→ **What is needed**
Find "## Context and Problem Statement" and "- It's currently" in the records below. Copy the lines holding them and every line between, exactly, and no others.

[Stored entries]
==*==

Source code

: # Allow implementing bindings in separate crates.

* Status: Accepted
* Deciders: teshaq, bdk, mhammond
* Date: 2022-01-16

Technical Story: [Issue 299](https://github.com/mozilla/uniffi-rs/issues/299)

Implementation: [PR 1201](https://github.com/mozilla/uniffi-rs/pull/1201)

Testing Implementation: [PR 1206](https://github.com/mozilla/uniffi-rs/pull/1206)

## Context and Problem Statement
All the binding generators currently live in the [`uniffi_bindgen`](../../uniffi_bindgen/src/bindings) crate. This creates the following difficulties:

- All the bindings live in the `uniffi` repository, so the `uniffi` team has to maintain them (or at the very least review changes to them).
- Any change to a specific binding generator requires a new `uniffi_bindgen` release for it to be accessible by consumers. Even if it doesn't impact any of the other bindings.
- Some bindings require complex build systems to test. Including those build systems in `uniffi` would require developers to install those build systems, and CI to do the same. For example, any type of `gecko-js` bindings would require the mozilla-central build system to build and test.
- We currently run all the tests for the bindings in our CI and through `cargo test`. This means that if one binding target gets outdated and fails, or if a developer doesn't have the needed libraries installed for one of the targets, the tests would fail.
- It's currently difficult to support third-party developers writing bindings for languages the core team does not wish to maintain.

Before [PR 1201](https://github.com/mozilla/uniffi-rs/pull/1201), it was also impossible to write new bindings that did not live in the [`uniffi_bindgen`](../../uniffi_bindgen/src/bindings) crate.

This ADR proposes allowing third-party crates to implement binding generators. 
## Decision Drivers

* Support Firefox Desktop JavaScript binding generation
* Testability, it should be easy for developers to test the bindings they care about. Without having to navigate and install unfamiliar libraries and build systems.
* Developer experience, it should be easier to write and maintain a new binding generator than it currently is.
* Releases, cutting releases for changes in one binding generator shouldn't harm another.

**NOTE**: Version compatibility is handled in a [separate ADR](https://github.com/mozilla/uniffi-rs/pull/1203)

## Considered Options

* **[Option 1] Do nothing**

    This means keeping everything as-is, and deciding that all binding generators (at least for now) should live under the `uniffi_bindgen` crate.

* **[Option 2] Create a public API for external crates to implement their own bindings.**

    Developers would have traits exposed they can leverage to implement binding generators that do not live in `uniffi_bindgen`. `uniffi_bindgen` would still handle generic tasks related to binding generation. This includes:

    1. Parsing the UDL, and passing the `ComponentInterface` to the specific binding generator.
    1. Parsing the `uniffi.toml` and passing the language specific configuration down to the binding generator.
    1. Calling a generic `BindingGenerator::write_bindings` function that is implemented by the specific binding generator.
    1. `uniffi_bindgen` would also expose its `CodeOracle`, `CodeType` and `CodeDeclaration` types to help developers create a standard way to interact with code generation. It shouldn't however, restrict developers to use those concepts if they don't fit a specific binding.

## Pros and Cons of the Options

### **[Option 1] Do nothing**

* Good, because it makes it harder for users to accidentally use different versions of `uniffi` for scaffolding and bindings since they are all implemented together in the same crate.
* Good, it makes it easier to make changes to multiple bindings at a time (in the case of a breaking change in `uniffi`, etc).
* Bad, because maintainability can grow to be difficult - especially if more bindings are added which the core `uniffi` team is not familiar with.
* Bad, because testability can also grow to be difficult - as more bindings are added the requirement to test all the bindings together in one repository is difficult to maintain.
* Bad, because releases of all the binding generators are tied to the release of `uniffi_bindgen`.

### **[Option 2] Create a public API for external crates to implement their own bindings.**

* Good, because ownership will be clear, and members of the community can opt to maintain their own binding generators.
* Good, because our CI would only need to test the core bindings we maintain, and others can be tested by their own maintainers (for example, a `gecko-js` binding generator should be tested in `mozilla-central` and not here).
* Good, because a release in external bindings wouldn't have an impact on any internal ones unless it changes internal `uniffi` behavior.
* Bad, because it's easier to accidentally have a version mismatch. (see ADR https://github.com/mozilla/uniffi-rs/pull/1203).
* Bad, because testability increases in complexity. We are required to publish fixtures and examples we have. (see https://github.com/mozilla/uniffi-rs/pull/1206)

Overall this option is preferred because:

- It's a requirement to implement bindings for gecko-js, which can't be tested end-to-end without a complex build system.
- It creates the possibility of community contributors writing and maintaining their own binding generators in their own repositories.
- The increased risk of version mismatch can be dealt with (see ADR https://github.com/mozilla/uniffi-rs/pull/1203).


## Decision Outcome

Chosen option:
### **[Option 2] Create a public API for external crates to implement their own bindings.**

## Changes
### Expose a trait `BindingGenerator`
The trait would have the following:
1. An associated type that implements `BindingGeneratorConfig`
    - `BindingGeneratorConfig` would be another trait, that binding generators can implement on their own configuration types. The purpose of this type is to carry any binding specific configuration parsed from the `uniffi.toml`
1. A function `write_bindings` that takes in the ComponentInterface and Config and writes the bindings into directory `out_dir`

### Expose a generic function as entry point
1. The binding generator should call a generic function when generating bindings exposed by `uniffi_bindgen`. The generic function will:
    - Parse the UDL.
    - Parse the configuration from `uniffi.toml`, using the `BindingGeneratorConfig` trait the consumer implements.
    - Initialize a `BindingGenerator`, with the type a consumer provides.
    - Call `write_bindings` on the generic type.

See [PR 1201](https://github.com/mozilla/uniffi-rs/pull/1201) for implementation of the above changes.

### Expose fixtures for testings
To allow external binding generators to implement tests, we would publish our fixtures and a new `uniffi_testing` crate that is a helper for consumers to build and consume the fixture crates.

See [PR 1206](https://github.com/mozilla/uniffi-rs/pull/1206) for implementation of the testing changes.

==*==

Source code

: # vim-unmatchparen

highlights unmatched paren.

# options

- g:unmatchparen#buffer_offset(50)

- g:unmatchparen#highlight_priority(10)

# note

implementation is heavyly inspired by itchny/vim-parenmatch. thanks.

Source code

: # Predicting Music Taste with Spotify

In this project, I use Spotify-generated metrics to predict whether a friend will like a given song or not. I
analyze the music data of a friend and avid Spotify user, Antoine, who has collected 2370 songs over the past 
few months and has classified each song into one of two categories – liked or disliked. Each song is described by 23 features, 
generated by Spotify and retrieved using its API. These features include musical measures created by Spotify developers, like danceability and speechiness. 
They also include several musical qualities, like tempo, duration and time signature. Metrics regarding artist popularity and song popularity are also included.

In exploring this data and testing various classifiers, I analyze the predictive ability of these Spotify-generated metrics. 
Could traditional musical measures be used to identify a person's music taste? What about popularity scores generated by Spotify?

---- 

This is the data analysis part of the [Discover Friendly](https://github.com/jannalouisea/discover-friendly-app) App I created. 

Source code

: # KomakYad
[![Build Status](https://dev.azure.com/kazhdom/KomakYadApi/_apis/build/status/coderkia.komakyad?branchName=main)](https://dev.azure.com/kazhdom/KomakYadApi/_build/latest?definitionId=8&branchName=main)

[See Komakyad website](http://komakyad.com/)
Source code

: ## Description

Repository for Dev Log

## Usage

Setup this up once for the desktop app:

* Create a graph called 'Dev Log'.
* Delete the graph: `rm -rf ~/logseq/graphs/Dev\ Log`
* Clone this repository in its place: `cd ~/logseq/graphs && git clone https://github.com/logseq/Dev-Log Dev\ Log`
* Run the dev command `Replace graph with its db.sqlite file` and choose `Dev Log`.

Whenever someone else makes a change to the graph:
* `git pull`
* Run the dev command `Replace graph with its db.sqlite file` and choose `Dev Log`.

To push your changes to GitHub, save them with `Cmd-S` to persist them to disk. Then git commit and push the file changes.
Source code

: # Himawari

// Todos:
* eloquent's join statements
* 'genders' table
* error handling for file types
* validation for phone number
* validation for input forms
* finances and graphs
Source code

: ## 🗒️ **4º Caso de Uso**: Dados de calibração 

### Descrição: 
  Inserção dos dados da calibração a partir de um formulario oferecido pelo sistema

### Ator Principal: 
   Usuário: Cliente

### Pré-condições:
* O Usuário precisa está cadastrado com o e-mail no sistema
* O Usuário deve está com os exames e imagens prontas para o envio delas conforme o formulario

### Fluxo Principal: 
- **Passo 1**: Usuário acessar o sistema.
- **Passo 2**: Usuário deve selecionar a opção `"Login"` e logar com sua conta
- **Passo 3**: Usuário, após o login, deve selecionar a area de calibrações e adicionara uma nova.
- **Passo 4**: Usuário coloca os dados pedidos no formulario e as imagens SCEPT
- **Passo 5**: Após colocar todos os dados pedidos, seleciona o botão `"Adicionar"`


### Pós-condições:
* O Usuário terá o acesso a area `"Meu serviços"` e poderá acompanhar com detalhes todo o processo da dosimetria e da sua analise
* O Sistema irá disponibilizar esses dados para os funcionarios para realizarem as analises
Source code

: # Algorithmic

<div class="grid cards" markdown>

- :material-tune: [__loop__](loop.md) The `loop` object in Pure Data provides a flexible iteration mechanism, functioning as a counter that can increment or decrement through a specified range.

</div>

==*==

→ **Task response**
## Context and Problem Statement
All the binding generators currently live in the [`uniffi_bindgen`](../../uniffi_bindgen/src/bindings) crate. This creates the following difficulties:

- All the bindings live in the `uniffi` repository, so the `uniffi` team has to maintain them (or at the very least review changes to them).
- Any change to a specific binding generator requires a new `uniffi_bindgen` release for it to be accessible by consumers. Even if it doesn't impact any of the other bindings.
- Some bindings require complex build systems to test. Including those build systems in `uniffi` would require developers to install those build systems, and CI to do the same. For example, any type of `gecko-js` bindings would require the mozilla-central build system to build and test.
- We currently run all the tests for the bindings in our CI and through `cargo test`. This means that if one binding target gets outdated and fails, or if a developer doesn't have the needed libraries installed for one of the targets, the tests would fail.
- It's currently difficult to support third-party developers writing bindings for languages the core team does not wish to maintain.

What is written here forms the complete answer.